= Raw data =
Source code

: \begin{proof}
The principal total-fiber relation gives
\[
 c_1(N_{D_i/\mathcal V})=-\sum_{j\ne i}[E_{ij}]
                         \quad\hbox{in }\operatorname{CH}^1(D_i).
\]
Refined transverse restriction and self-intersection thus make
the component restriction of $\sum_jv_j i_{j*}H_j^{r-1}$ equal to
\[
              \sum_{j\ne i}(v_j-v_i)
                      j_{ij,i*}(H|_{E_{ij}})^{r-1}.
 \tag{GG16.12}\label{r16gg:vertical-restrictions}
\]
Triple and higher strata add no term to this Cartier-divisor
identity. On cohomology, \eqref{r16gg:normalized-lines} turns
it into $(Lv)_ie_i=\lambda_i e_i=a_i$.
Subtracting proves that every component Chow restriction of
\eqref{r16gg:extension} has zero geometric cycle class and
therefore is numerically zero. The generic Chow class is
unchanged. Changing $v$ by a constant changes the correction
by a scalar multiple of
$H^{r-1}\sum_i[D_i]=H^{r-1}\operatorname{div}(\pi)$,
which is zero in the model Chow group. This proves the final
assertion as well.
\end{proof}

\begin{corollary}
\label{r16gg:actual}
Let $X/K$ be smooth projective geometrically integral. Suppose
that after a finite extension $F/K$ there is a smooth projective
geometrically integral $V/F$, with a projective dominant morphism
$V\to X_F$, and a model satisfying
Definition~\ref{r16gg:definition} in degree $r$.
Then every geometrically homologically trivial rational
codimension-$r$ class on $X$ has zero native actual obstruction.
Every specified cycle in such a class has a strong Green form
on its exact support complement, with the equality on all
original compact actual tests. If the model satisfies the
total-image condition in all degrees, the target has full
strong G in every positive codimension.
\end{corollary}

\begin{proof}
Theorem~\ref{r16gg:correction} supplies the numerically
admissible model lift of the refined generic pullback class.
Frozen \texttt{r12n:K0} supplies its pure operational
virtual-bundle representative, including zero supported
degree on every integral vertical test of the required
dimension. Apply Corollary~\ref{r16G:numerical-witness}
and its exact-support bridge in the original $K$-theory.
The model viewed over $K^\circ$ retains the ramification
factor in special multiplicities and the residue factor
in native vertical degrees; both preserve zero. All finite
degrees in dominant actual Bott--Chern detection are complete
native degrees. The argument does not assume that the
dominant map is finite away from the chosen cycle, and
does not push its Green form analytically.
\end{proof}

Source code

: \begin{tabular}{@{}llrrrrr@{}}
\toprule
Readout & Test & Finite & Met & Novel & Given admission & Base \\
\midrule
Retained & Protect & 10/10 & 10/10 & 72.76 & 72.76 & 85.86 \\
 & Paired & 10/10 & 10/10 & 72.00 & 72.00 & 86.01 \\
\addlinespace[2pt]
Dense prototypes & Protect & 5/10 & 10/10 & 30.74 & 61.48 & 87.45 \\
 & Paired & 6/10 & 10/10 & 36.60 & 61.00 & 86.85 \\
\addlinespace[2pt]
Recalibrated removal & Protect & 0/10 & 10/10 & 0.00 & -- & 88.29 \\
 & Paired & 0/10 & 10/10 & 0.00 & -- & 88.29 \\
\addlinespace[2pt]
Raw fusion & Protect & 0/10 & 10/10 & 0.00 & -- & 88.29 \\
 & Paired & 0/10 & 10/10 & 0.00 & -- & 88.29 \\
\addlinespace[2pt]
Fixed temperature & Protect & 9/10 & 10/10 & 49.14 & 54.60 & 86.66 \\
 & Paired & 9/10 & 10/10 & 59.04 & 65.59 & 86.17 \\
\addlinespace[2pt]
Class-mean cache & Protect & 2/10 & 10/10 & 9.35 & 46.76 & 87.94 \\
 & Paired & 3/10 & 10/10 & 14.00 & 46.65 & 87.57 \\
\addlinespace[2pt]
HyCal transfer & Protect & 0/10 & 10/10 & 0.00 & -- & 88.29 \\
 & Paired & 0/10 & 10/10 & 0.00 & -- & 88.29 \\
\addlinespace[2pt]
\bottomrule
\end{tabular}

= Task brief =
Return the lines of the listing above exactly as they appear, starting with the first and stopping after the line that holds "Every specified cycle".

= Response to the task =
Source code

: \begin{proof}
The principal total-fiber relation gives
\[
 c_1(N_{D_i/\mathcal V})=-\sum_{j\ne i}[E_{ij}]
                         \quad\hbox{in }\operatorname{CH}^1(D_i).
\]
Refined transverse restriction and self-intersection thus make
the component restriction of $\sum_jv_j i_{j*}H_j^{r-1}$ equal to
\[
              \sum_{j\ne i}(v_j-v_i)
                      j_{ij,i*}(H|_{E_{ij}})^{r-1}.
 \tag{GG16.12}\label{r16gg:vertical-restrictions}
\]
Triple and higher strata add no term to this Cartier-divisor
identity. On cohomology, \eqref{r16gg:normalized-lines} turns
it into $(Lv)_ie_i=\lambda_i e_i=a_i$.
Subtracting proves that every component Chow restriction of
\eqref{r16gg:extension} has zero geometric cycle class and
therefore is numerically zero. The generic Chow class is
unchanged. Changing $v$ by a constant changes the correction
by a scalar multiple of
$H^{r-1}\sum_i[D_i]=H^{r-1}\operatorname{div}(\pi)$,
which is zero in the model Chow group. This proves the final
assertion as well.
\end{proof}

\begin{corollary}
\label{r16gg:actual}
Let $X/K$ be smooth projective geometrically integral. Suppose
that after a finite extension $F/K$ there is a smooth projective
geometrically integral $V/F$, with a projective dominant morphism
$V\to X_F$, and a model satisfying
Definition~\ref{r16gg:definition} in degree $r$.
Then every geometrically homologically trivial rational
codimension-$r$ class on $X$ has zero native actual obstruction.
Every specified cycle in such a class has a strong Green form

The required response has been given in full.